• [Problem requirements]
Restate word for word the lines of the records below, starting at the line that contains "### GetModifiedOk" and ending at the line that contains "(o *ApprovalForwardHistory) SetModified(v", with both of those lines included and nothing else.

----

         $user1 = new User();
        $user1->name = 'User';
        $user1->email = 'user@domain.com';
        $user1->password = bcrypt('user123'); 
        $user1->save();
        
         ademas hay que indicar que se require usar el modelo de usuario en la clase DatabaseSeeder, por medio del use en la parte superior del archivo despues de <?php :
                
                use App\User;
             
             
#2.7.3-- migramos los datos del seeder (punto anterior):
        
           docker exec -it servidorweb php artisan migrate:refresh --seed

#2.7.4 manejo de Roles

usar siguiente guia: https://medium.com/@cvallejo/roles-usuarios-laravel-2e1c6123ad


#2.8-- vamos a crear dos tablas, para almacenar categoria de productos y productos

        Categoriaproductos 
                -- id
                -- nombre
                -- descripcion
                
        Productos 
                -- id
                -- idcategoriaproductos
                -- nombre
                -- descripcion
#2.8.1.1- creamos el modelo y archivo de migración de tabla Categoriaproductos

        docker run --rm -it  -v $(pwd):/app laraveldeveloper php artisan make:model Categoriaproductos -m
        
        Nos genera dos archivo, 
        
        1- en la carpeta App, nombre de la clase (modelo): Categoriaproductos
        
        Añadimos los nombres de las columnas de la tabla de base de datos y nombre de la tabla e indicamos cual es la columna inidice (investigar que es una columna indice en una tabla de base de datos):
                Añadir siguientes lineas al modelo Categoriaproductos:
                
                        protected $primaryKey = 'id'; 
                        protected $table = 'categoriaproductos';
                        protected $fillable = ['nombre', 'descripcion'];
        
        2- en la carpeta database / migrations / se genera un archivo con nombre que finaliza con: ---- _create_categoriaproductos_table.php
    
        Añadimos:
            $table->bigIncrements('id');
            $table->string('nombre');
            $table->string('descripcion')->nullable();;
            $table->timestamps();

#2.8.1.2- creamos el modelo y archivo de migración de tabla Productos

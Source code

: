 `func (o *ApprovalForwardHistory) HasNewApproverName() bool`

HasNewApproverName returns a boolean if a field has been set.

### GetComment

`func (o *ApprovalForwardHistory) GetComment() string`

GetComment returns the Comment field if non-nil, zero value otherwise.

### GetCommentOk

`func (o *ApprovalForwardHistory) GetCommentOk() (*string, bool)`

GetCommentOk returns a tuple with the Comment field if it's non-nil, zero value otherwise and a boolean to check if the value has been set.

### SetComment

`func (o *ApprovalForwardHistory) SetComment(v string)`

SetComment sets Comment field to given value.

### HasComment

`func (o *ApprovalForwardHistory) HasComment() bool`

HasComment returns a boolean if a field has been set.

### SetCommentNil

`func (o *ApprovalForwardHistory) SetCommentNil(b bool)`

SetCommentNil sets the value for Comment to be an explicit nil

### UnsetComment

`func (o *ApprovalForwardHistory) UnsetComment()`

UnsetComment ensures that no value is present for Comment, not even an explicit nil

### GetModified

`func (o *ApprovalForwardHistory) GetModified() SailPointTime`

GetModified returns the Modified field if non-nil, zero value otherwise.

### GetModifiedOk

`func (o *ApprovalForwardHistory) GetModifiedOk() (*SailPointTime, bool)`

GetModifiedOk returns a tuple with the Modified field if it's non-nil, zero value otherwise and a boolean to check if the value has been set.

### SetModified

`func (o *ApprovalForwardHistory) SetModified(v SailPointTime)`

----

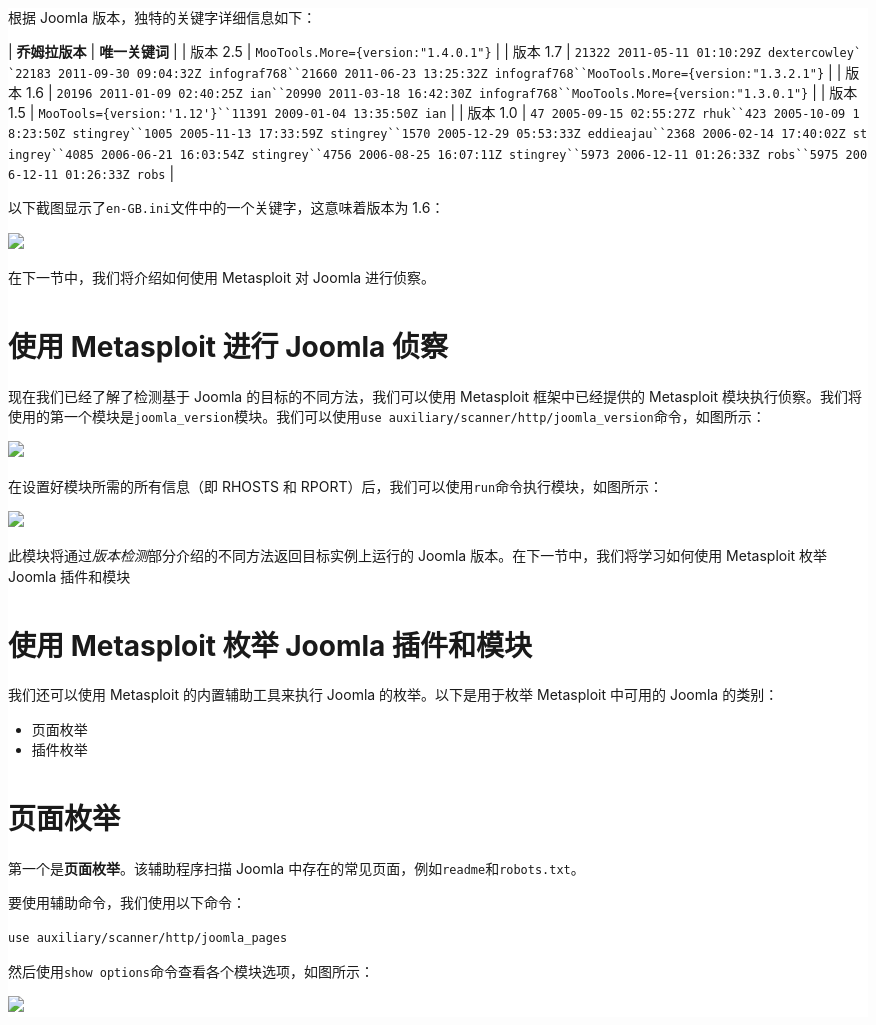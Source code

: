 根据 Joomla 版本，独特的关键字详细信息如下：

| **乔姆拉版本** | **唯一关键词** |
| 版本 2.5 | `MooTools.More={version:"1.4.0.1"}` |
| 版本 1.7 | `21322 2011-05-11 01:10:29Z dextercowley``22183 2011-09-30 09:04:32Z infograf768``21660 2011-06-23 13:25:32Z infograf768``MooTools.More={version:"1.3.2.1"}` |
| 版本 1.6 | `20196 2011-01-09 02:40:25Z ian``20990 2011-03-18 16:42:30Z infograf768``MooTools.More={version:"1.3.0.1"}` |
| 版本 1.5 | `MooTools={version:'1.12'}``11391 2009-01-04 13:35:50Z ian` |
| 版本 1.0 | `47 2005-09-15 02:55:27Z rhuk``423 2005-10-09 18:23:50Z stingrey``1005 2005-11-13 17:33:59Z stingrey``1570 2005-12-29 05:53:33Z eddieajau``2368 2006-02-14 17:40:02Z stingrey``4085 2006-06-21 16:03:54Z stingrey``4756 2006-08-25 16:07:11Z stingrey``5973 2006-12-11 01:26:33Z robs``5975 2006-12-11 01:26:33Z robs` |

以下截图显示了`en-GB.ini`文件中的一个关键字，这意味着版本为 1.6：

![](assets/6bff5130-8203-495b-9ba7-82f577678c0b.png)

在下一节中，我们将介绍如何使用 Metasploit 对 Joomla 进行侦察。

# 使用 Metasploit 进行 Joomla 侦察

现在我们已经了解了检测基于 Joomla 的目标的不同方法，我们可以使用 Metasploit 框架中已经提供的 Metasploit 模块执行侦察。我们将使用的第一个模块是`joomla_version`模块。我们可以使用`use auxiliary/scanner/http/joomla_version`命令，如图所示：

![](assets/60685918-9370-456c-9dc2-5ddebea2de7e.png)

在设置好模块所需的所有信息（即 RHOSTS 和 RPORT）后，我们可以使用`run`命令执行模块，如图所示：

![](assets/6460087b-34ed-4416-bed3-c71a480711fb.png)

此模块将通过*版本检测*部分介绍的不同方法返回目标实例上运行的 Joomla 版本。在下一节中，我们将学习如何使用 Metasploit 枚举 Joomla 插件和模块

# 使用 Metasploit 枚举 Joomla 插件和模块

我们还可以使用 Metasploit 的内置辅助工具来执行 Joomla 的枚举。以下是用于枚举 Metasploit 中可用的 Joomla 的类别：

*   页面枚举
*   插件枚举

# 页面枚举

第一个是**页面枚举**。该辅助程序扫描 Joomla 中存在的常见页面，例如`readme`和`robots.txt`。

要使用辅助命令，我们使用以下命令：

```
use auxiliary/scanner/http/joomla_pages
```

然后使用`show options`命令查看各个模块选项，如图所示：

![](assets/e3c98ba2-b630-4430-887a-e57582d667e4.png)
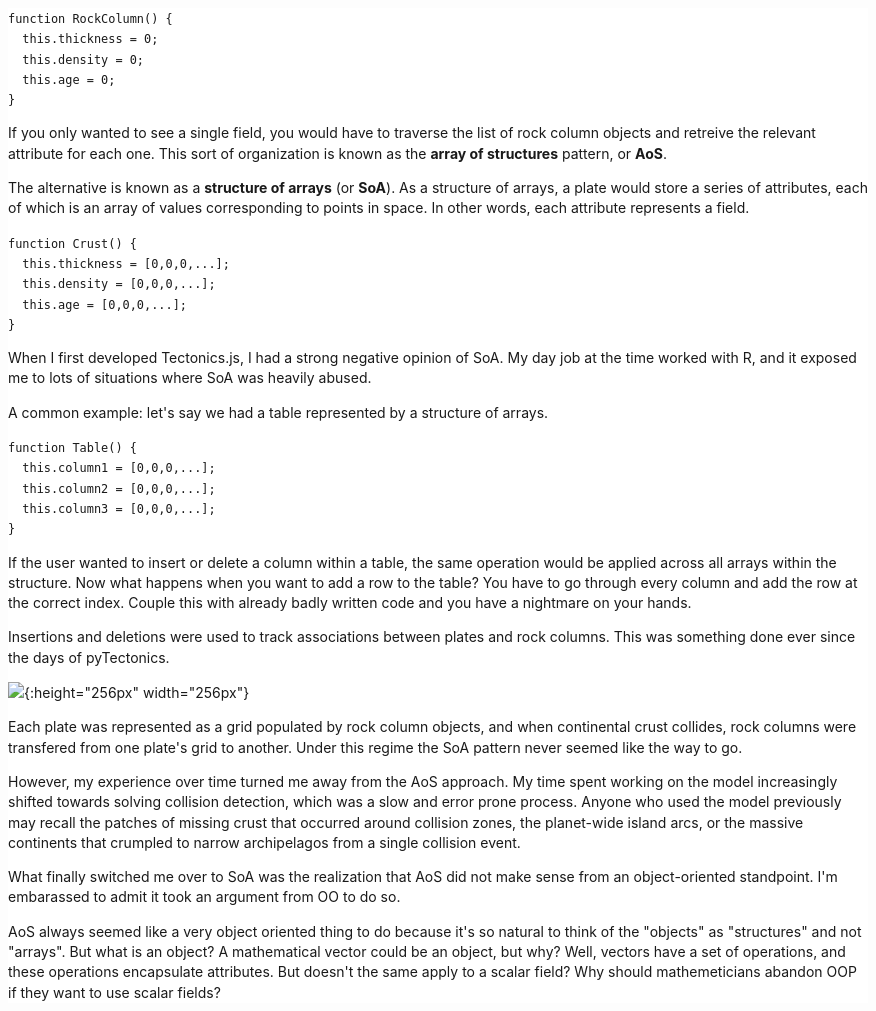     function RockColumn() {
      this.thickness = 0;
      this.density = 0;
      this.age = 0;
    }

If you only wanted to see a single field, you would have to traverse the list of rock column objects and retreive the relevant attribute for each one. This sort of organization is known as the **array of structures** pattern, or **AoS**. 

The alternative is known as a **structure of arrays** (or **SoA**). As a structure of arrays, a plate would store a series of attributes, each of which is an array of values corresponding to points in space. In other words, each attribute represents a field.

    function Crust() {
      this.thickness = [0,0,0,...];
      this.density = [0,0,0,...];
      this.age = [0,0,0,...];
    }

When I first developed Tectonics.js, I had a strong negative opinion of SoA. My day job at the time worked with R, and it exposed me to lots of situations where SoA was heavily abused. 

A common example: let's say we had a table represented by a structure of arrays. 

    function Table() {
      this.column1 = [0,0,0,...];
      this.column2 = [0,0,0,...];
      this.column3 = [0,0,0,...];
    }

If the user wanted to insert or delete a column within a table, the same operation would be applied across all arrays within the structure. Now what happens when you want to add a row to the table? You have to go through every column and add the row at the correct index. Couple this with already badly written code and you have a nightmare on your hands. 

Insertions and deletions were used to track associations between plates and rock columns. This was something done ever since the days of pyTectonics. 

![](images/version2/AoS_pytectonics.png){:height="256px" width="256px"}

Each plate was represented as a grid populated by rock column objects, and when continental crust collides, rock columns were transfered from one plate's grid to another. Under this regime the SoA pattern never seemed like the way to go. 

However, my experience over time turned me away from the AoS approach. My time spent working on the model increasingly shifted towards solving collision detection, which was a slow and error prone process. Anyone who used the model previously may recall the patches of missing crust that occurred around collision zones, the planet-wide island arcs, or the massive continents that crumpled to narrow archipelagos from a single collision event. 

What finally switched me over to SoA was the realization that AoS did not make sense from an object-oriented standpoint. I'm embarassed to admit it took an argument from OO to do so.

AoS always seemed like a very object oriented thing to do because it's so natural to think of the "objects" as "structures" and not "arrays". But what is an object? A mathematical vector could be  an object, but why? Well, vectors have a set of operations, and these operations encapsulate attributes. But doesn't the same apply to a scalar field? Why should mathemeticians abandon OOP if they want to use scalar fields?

----

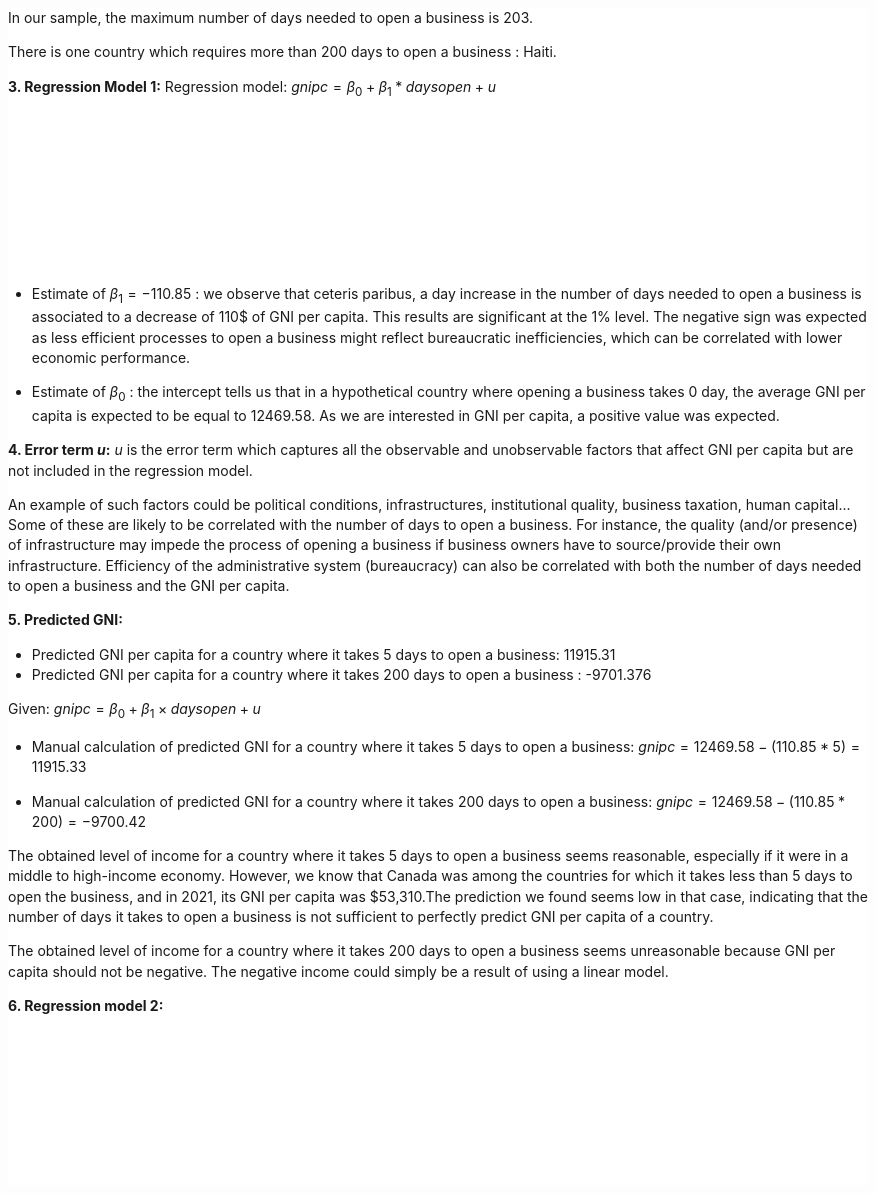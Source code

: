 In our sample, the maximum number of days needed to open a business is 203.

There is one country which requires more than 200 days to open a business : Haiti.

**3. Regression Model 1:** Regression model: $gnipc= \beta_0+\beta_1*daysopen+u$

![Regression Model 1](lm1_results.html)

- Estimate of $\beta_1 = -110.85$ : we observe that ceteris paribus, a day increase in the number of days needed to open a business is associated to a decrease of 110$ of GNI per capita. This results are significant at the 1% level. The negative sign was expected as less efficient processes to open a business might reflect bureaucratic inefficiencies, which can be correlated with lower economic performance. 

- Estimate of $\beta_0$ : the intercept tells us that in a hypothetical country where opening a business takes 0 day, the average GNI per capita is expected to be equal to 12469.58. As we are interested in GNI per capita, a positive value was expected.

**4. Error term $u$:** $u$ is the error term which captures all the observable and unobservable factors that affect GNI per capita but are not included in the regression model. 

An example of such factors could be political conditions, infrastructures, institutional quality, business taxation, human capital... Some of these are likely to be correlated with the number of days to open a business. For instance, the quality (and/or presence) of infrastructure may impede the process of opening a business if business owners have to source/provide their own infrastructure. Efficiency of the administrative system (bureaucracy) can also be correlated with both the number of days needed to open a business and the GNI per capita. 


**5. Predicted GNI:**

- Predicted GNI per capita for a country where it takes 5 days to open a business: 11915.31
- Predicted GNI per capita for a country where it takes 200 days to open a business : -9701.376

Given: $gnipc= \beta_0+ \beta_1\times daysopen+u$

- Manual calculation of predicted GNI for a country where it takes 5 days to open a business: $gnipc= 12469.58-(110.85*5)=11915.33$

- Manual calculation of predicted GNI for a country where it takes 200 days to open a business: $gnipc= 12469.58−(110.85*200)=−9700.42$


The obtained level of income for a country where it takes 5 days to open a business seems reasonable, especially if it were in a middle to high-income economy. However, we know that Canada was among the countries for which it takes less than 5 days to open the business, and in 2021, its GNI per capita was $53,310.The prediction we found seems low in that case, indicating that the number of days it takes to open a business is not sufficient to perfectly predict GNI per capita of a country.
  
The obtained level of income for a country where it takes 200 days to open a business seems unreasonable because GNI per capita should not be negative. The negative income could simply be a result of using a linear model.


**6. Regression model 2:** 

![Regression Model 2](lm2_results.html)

----

• [Exercise solution]
### GetModifiedOk

`func (o *ApprovalForwardHistory) GetModifiedOk() (*SailPointTime, bool)`

GetModifiedOk returns a tuple with the Modified field if it's non-nil, zero value otherwise and a boolean to check if the value has been set.

### SetModified

`func (o *ApprovalForwardHistory) SetModified(v SailPointTime)`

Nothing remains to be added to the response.